What really happens to your clothes at the dry cleaners?

It's really quite awful. Your clothes are dumped — along with everyone else's dirty things — into a giant machine full of perchloroethylene, which should be banned and will be banned within the next decade.

The real solution, in my opinion, is to move beyond clothes that need to be dry cleaned. Wouldn't it be funny, if — all these years after we baby boomers decided we had to hate polyester suits — we embraced them — and for just about the same reason we hated them: devotion to the natural?

Do you know the movie "The Man in the White Suit"?
Sidney Stratton, a brilliant young research chemist and former Cambridge scholarship recipient, has been dismissed from jobs at several textile mills because of his demands for expensive facilities and his obsession to invent a long-lasting fibre. Whilst working as a labourer at the Birnley mill, he accidentally becomes an unpaid researcher and invents an incredibly strong fibre which repels dirt and never wears out...

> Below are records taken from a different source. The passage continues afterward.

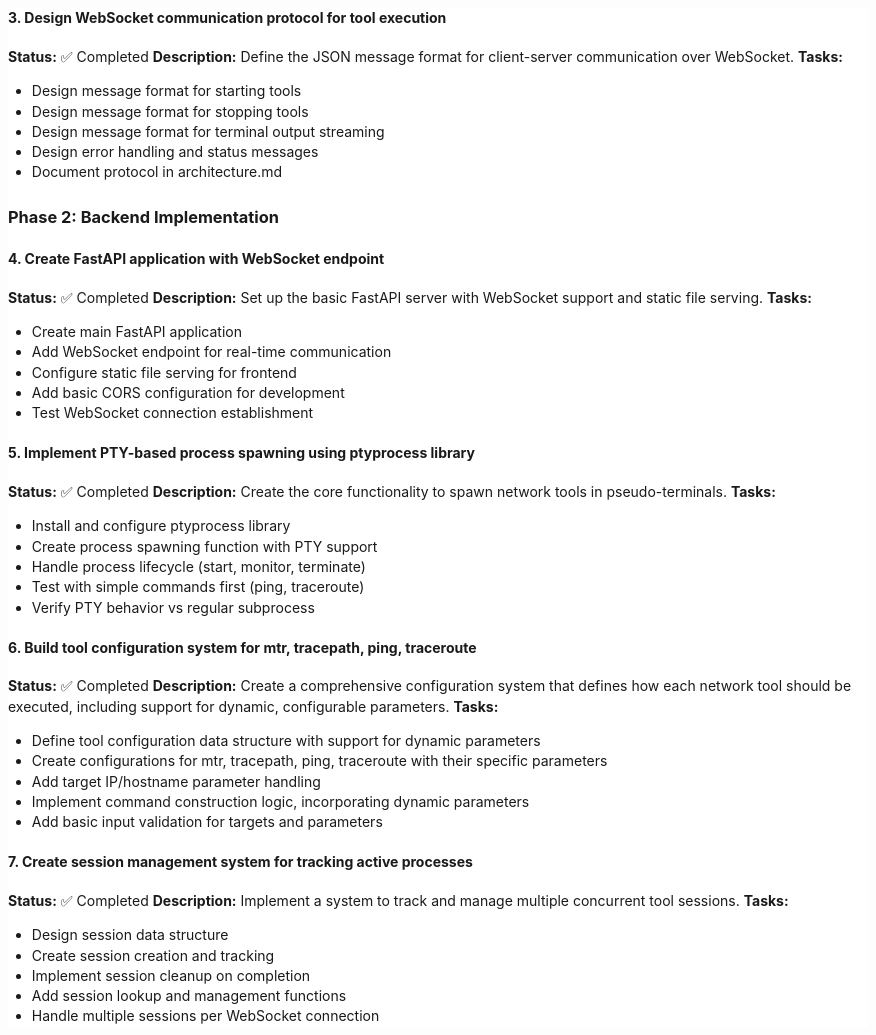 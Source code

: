#### 3. Design WebSocket communication protocol for tool execution
**Status:** ✅ Completed
**Description:** Define the JSON message format for client-server communication over WebSocket.
**Tasks:**
- Design message format for starting tools
- Design message format for stopping tools
- Design message format for terminal output streaming
- Design error handling and status messages
- Document protocol in architecture.md

### Phase 2: Backend Implementation

#### 4. Create FastAPI application with WebSocket endpoint
**Status:** ✅ Completed
**Description:** Set up the basic FastAPI server with WebSocket support and static file serving.
**Tasks:**
- Create main FastAPI application
- Add WebSocket endpoint for real-time communication
- Configure static file serving for frontend
- Add basic CORS configuration for development
- Test WebSocket connection establishment

#### 5. Implement PTY-based process spawning using ptyprocess library
**Status:** ✅ Completed
**Description:** Create the core functionality to spawn network tools in pseudo-terminals.
**Tasks:**
- Install and configure ptyprocess library
- Create process spawning function with PTY support
- Handle process lifecycle (start, monitor, terminate)
- Test with simple commands first (ping, traceroute)
- Verify PTY behavior vs regular subprocess

#### 6. Build tool configuration system for mtr, tracepath, ping, traceroute
**Status:** ✅ Completed
**Description:** Create a comprehensive configuration system that defines how each network tool should be executed, including support for dynamic, configurable parameters.
**Tasks:**
- Define tool configuration data structure with support for dynamic parameters
- Create configurations for mtr, tracepath, ping, traceroute with their specific parameters
- Add target IP/hostname parameter handling
- Implement command construction logic, incorporating dynamic parameters
- Add basic input validation for targets and parameters

#### 7. Create session management system for tracking active processes
**Status:** ✅ Completed
**Description:** Implement a system to track and manage multiple concurrent tool sessions.
**Tasks:**
- Design session data structure
- Create session creation and tracking
- Implement session cleanup on completion
- Add session lookup and management functions
- Handle multiple sessions per WebSocket connection
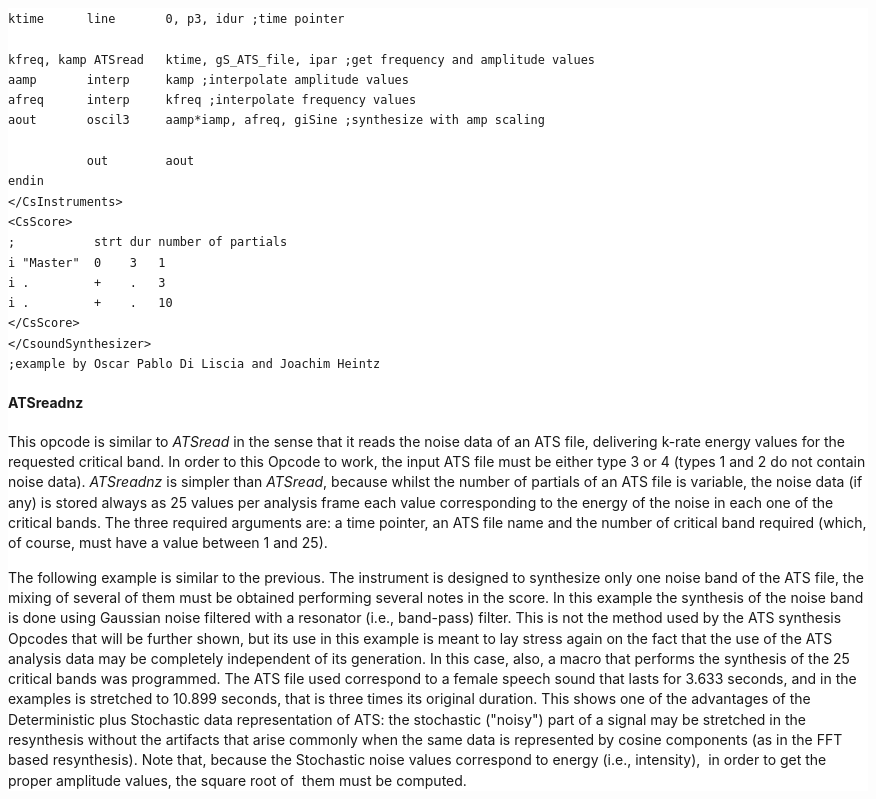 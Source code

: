     ktime      line       0, p3, idur ;time pointer

    kfreq, kamp ATSread   ktime, gS_ATS_file, ipar ;get frequency and amplitude values
    aamp       interp     kamp ;interpolate amplitude values
    afreq      interp     kfreq ;interpolate frequency values
    aout       oscil3     aamp*iamp, afreq, giSine ;synthesize with amp scaling

               out        aout
    endin
    </CsInstruments>
    <CsScore>
    ;           strt dur number of partials
    i "Master"  0    3   1
    i .         +    .   3
    i .         +    .   10
    </CsScore>
    </CsoundSynthesizer>
    ;example by Oscar Pablo Di Liscia and Joachim Heintz

#### ATSreadnz

This opcode is similar to *ATSread* in the sense that it reads the noise
data of an ATS file, delivering k-rate energy values for the requested
critical band. In order to this Opcode to work, the input ATS file must
be either type 3 or 4 (types 1 and 2 do not contain noise data).
*ATSreadnz* is simpler than *ATSread*, because whilst the number of
partials of an ATS file is variable, the noise data (if any) is stored
always as 25 values per analysis frame each value corresponding to the
energy of the noise in each one of the critical bands. The three
required arguments are: a time pointer, an ATS file name and the number
of critical band required (which, of course, must have a value between 1
and 25).

The following example is similar to the previous. The instrument is
designed to synthesize only one noise band of the ATS file, the mixing
of several of them must be obtained performing several notes in the
score. In this example the synthesis of the noise band is done using
Gaussian noise filtered with a resonator (i.e., band-pass) filter. This
is not the method used by the ATS synthesis Opcodes that will be further
shown, but its use in this example is meant to lay stress again on the
fact that the use of the ATS analysis data may be completely independent
of its generation. In this case, also, a macro that performs the
synthesis of the 25 critical bands was programmed. The ATS file used
correspond to a female speech sound that lasts for 3.633 seconds, and in
the examples is stretched to 10.899 seconds, that is three times its
original duration. This shows one of the advantages of the Deterministic
plus Stochastic data representation of ATS: the stochastic (\"noisy\")
part of a signal may be stretched in the resynthesis without the
artifacts that arise commonly when the same data is represented by
cosine components (as in the FFT based resynthesis). Note that, because
the Stochastic noise values correspond to energy (i.e., intensity),  in
order to get the proper amplitude values, the square root of  them must
be computed. 
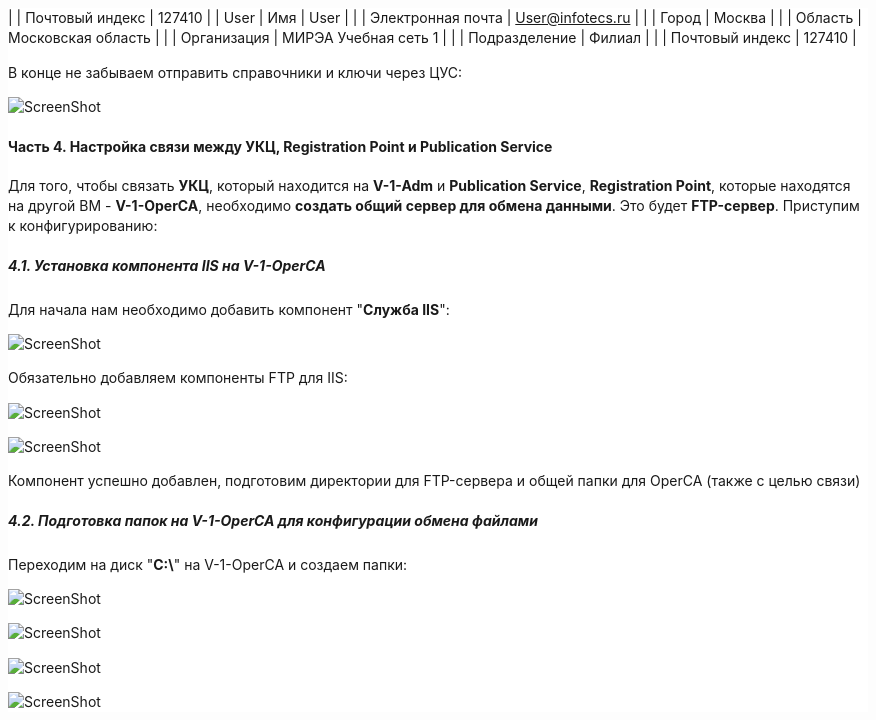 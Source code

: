 |                   | Почтовый индекс   | 127410                        |
| User              | Имя               | User                          |
|                   | Электронная почта | User@infotecs.ru              |
|                   | Город             | Москва                        |
|                   | Область           | Московская область            |
|                   | Организация       | МИРЭА Учебная сеть 1          |
|                   | Подразделение     | Филиал                        |
|                   | Почтовый индекс   | 127410                        |

В конце не забываем отправить справочники и ключи через ЦУС:

![ScreenShot](screenshots/237.png)

#### Часть 4. Настройка связи между УКЦ, Registration Point и Publication Service

Для того, чтобы связать **УКЦ**, который находится на **V-1-Adm** и **Publication Service**, **Registration Point**, которые находятся на другой ВМ - **V-1-OperCA**, необходимо **создать общий сервер для обмена данными**. Это будет **FTP-сервер**. Приступим к конфигурированию: 

##### 4.1. Установка компонента IIS на V-1-OperCA

Для начала нам необходимо добавить компонент "**Служба IIS**":

![ScreenShot](screenshots/238.png)

Обязательно добавляем компоненты FTP для IIS:

![ScreenShot](screenshots/239.png)

![ScreenShot](screenshots/240.png)

Компонент успешно добавлен, подготовим директории для FTP-сервера и общей папки для OperCA (также с целью связи)

##### 4.2. Подготовка папок на V-1-OperCA для конфигурации обмена файлами

Переходим на диск "**C:\\**" на V-1-OperCA и создаем папки:

![ScreenShot](screenshots/241.png)

![ScreenShot](screenshots/242.png)

![ScreenShot](screenshots/243.png)

![ScreenShot](screenshots/244.png)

Stratton is lauded as a genius until both management and the trade unions realise the consequence of his invention—once consumers have purchased enough cloth, demand will drop precipitously and put the textile industry out of business.....
The evil business owners want to suppress this invention, of course. Anyway. I remember watching this movie in the 1970s — when polyester suit hatred reached its height among us natural-fiber-loving post-hippies.  The movie was made in 1951, and we were amused by the way the film-makers did not anticipate the horror of polyester.

We experienced our enlightened perceptions 2 decades after the movie came out, and now, here we are, after 4 more decades. Perhaps we should get back on the track we retreated from so we can find our way out of the bondage of dry cleaning.